The use of chemical weapons has kept President Assad in power since the killing of 1500 people in East Ghouta in August 2013. Many observers believed Assad was about to fall but that the attack shored up the regime.

Damascus went on to use chemical weapons against ISIS to successfully defend Deir Ezzor from 2014 to the present.  ISIS leaders, impressed with its use, employed it many times to defend Mosul and Raqqa and their Jihadists around the globe appear likely to try and use it in further planned atrocities.

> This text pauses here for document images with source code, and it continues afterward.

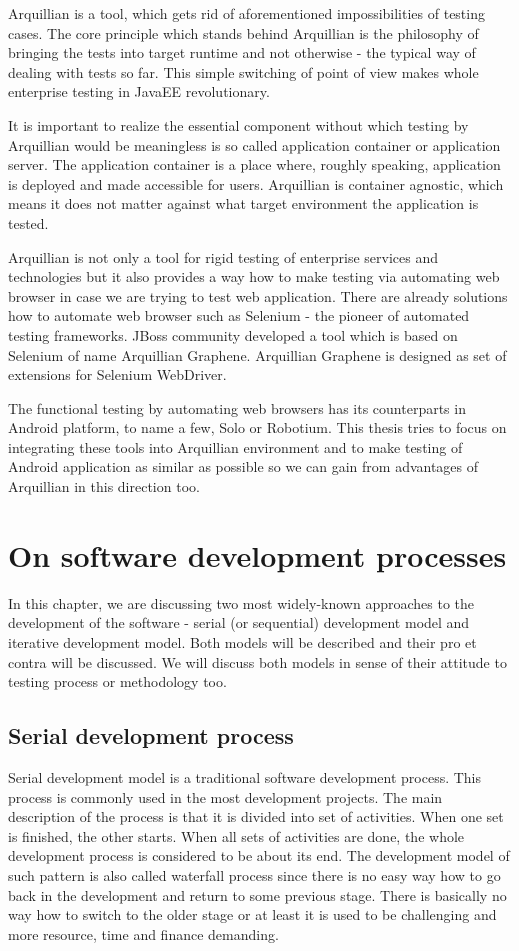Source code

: \documentclass[12pt,final,oneside]{fithesis}
\begin{document}
Arquillian is a tool, which gets rid of aforementioned impossibilities of testing cases. The core principle which stands behind Arquillian is the philosophy of bringing the tests into target runtime and not otherwise - the typical way of dealing with tests so far. This simple switching of point of view makes whole enterprise testing in JavaEE revolutionary. 

It is important to realize the essential component without which testing by Arquillian would be meaningless is so called application container or application server. The application container is a place where, roughly speaking, application is deployed and made accessible for users. Arquillian is container agnostic, which means it does not matter against what target environment the application is tested.

Arquillian is not only a tool for rigid testing of enterprise services and technologies but it also provides a way how to make testing via automating web browser in case we are trying to test web application. There are already solutions how to automate web browser such as Selenium - the pioneer of automated testing frameworks. JBoss community developed a tool which is based on Selenium of name Arquillian Graphene. Arquillian Graphene is designed as set of extensions for Selenium WebDriver.

The functional testing by automating web browsers has its counterparts in Android platform, to name a few, Solo or Robotium. This thesis tries to focus on integrating these tools into Arquillian environment and to make testing of Android application as similar as possible so we can gain from advantages of Arquillian in this direction too. 

\chapter{On software development processes}

In this chapter, we are discussing two most widely-known approaches to the development of the software - serial (or sequential) development model and iterative development model. Both models will be described and their pro et contra will be discussed. We will discuss both models in sense of their attitude to testing process or methodology too.

	\section{Serial development process}
Serial development model is a traditional software development process. This process is commonly used in the most development projects. The main description of the process is that it is divided into set of activities. When one set is finished, the other starts. When all sets of activities are done, the whole development process is considered to be about its end. The development model of such pattern is also called waterfall process since there is no easy way how to go back in the development and return to some previous stage. There is basically no way how to switch to the older stage or at least it is used to be challenging and more resource, time and finance demanding.
\end{document}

The psychological terror of chemical weapons cannot be overstated.  I’ve been gassed with the Peshmerga by ISIS in N Iraq and seen very brave soldiers petrified.  In the awfulness of Aleppo last year with thousands dead, I’ve

Cloud from suspected chlorine bomb near Tikrit. Mar 2016

had doctors tell me ‘we can hide from bombs and bullets but not gas, help us protect ourselves!’  ISIS operatives in Australia recently tried to get the deadly Hydrogen Sulphide onto an airliner which might have killed all on board.  A chemical attack on London, Paris, New York or Moscow would have an impact beyond comprehension.  2016 saw the most frequent use of chemical weapons in a century.

In April 2014, I investigated a chlorine attack in Talmenes in Syria and published the results 5 days later.  The UN report, using much of the same evidence followed 18 months later. It has taken the OPCW 6 months to produce the results of the Kan Sheikum attack and in this time the memory of the suffering is diminished.  This cannot be right in 2017, where social media relays real time news of attacks and tragedies.  We must speed up this process if the UN and its investigative bodies are going to be trusted and remain relevant.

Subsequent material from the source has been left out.